Regeni ha gridato tre volte «Sono italiano»

Picchiato, preso a pugni, torturato in tutti i modi, Giulio Regeni avrebbe cercato di salvarsi la vita con un grido ripetuto tre volte. Le parole erano ben scelte: «Sono italiano, sono italiano, sono italiano». Perché, per le autorità, uccidere un egiziano è un conto. Ma uccidere un cittadino di un Paese estero, addirittura alleato, è fonte di molti problemi.

I suoi aguzzini, però, lo sapevano già. Forse hanno scelto di correre lo stesso il rischio, o forse lo hanno ucciso sapendo benissimo quello che facevano. Certo, l’aneddoto del grido, che il Tempo attribuisce a informatori vicini alla squadra di inquirenti che lavora sul caso, non è da prendere per oro colato, visto quanto è facile che in questi casi si verifichino soffiate false. Ma se fosse vero, indicherebbe alcuni elementi interessanti.

Primo: Regeni probabilmente riteneva che i suoi aguzzini fossero parte delle forze di polizia egiziane. Se avesse pensato che i torturatori fossero parte dell’opposizione, rivelare la propria italianità non avrebbe avuto molto senso. Questo, comunque, non è una vera prova che i sequestratori facessero effettivamente parte delle forze dell’ordine egiziane.

Secondo: le indagini sono probabilmente vicine alla fine. Se gli inquirenti addirittura sanno cosa ha detto Regeni prima di morire, allora forse sanno già chi l’ha ucciso o ci sono molto vicini.

Terzo: Se il grido di Giulio non è servito a niente, probabilmente non si è trattato di un semplice caso di maltrattamento da parte delle forze dell’ordine. Gli autori del crimine sapevano bene quello che facevano. Dei poliziotti abituati alla prassi ‘mano pesante’, dopo essersi resi conto di avere ucciso Regeni avrebbero probabilmente reagito al problema avvisando i superiori o, al limite, facendo sparire del tutto il corpo.

Inoltre il Tempo rivela un altro dettaglio interessante: il corpo di Giulio è stato lavato, per eliminare le tracce degli aguzzini, e rivestito con gli stessi abiti che indossava al momento del sequestro.
Si tratta di un particolare molto importante, perché indica che i torturatori hanno voluto cancellare delle tracce che potevano diventare prove a carico, ma senza far sparire il corpo. Il miglior modo di far sparire le tracce, sarebbe stato infatti bruciare il cadavere del povero Giulio o eliminarlo del tutto in qualche altro modo. Ma se il corpo non è stato distrutto, pur essendo stato ripulito, allora è logico dedurre che gli aguzzini volessero farlo ritrovare.
In questo caso è plausibile immaginare che a uccidere Regeni sia stata l’opposizione egiziana, in una manovra tesa a far ricadere la colpa sull’Egitto.
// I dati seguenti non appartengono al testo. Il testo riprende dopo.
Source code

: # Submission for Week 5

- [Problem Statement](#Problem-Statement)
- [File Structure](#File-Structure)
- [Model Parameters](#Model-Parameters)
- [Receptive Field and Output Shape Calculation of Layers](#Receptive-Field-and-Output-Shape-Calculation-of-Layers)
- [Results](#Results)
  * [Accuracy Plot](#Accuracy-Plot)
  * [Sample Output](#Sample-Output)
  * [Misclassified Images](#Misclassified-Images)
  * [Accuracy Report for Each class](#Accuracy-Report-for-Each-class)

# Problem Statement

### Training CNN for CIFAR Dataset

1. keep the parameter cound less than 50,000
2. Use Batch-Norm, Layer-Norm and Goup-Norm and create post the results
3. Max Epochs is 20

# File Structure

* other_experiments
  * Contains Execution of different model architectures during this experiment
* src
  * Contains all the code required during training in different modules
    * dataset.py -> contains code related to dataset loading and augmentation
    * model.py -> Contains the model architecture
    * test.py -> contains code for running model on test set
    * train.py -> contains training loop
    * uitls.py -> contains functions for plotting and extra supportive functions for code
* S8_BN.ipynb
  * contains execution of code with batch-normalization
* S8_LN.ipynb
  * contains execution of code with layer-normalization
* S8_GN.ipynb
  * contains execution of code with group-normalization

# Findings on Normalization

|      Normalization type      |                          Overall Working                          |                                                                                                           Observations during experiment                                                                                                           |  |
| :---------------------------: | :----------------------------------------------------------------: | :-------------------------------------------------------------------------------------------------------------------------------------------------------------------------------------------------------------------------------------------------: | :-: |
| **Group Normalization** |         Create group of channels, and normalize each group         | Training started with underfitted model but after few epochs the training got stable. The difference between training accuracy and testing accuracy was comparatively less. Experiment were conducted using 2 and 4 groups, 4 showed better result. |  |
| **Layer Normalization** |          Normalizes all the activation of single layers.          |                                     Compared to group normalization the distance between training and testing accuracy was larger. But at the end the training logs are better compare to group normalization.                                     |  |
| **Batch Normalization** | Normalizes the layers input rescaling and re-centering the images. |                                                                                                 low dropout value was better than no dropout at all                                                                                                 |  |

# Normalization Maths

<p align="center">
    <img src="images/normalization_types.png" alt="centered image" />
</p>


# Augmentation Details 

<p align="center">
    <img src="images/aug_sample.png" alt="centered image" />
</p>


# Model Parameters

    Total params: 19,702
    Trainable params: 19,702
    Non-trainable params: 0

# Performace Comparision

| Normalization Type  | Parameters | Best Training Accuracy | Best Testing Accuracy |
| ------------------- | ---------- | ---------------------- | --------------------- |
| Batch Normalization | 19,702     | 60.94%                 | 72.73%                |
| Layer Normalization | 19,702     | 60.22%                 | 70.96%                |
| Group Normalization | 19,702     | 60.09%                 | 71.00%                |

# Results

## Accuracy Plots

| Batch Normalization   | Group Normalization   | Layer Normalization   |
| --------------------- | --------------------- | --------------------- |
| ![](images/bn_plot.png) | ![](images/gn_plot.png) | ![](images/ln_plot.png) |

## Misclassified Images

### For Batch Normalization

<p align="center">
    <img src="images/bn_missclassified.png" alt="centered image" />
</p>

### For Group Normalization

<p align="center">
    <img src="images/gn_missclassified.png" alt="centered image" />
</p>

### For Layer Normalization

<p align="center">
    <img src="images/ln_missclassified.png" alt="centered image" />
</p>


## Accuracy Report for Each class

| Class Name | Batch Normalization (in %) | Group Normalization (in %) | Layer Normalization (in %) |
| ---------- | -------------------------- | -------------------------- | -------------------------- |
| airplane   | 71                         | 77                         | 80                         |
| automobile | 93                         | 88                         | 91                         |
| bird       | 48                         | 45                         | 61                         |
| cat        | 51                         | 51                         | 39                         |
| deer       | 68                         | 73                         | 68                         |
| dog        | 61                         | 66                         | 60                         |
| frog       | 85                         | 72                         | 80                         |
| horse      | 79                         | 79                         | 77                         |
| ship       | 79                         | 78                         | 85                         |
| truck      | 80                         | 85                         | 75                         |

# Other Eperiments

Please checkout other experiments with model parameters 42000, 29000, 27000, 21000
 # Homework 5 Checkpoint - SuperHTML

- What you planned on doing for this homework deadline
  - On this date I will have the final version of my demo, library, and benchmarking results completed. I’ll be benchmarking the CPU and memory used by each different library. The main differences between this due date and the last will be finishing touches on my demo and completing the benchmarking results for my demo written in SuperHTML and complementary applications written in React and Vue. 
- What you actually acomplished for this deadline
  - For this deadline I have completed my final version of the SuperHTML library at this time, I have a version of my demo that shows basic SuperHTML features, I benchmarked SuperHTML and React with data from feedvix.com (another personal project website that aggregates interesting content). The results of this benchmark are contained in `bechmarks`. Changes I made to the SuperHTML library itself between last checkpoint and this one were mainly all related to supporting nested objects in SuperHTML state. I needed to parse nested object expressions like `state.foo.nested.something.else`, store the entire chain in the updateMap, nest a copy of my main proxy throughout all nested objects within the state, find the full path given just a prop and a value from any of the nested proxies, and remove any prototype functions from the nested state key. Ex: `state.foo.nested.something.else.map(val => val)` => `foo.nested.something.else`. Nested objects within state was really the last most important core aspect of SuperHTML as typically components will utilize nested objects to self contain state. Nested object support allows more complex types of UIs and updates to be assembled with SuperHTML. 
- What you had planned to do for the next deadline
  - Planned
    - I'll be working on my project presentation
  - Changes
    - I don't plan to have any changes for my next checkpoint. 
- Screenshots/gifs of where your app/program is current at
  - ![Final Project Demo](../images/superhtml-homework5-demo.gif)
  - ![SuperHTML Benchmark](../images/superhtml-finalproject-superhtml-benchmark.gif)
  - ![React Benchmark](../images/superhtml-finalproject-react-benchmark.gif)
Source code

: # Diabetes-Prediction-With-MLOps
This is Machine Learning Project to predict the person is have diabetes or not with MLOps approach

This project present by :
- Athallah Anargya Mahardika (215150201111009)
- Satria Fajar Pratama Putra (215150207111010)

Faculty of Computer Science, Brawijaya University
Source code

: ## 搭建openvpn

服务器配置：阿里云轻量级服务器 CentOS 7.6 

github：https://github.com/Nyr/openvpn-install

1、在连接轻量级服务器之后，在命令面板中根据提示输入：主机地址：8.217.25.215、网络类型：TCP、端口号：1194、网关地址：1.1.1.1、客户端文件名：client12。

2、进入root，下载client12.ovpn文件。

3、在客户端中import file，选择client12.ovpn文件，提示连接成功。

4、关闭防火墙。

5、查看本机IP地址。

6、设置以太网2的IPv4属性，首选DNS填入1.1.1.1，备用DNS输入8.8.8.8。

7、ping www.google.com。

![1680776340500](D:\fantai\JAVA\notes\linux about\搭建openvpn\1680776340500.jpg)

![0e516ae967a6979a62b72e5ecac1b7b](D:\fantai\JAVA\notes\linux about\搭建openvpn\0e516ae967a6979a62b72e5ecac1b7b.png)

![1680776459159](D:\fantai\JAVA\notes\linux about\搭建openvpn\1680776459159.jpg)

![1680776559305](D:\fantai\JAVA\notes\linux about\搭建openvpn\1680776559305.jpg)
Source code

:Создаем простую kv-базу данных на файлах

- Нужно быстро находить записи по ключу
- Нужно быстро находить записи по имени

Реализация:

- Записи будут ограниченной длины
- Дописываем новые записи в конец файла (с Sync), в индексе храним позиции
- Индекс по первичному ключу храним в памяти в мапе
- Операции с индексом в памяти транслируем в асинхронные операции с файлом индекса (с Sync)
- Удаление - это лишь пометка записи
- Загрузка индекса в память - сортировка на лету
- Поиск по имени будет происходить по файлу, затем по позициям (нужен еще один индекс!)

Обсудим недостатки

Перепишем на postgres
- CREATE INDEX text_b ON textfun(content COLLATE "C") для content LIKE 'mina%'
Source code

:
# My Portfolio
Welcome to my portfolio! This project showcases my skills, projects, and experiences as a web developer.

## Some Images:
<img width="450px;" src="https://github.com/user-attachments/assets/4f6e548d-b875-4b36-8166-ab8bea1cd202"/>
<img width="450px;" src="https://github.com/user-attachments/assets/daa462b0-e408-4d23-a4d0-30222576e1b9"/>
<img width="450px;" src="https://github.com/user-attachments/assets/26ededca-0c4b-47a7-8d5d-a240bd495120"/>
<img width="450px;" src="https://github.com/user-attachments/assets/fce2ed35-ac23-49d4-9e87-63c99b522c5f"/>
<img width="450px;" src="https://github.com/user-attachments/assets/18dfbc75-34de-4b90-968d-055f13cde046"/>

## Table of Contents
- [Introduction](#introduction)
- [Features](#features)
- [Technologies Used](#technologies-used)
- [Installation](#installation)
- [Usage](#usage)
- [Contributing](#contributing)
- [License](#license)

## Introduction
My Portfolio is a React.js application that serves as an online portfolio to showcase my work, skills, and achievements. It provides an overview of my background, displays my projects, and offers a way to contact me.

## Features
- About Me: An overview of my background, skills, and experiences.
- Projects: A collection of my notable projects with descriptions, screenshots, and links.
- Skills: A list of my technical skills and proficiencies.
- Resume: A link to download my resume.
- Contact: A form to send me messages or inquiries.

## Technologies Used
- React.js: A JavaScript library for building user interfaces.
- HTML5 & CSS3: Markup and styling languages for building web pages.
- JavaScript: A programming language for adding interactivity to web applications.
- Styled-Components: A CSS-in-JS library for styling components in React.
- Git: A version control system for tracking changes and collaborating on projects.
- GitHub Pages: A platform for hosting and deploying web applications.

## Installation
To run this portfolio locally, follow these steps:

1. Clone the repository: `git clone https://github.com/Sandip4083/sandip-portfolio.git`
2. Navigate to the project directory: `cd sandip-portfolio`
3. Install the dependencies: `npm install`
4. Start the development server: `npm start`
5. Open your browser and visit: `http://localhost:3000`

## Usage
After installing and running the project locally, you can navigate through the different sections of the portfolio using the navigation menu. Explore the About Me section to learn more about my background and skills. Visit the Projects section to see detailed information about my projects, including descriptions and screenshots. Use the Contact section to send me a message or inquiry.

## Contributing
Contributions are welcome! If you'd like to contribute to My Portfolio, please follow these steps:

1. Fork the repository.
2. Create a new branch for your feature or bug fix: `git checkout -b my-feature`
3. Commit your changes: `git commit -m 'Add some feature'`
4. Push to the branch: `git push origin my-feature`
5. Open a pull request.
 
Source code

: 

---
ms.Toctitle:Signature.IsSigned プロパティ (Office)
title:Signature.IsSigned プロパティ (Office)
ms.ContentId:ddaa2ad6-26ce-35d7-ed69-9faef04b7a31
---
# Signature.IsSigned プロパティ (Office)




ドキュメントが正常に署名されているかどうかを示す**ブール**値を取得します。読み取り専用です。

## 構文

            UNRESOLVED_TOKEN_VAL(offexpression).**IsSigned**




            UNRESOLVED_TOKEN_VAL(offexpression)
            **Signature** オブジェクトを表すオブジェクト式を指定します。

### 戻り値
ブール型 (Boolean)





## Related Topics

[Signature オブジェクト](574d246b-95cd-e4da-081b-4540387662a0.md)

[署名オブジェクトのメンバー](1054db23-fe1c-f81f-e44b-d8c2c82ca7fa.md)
Intanto un altro grido d’aiuto, dopo quello di Giulio, viene dai suoi genitori, che invitano a mantenere alta l’attenzione sul caso. E anche Amnesty International si è mossa, assieme a ricercatori e giornali, in un tentativo collettivo di fare pressione perchè si faccia luce sulla vicenda.

Quanto infine ai governi, collaborano e assicurano che la verità verrà a galla: «La ricerca dei criminali e dei responsabili dell’uccisione di Giulio Regeni è in cima alle nostre priorità, ai nostri sforzi e trattiamo questo argomento con estrema importanza, considerati anche i nostri rapporti con l’Italia e il governo italiano», ha dichirato il ministro dell’Interno egiziano Madgi Abdel Ghaffar secondo Repubblica, assicurando che gli inquirenti egiziani «informano una squadra d’azione della polizia italiana di tutti gli sforzi che si stanno facendo senza interruzione per arrestare i responsabili».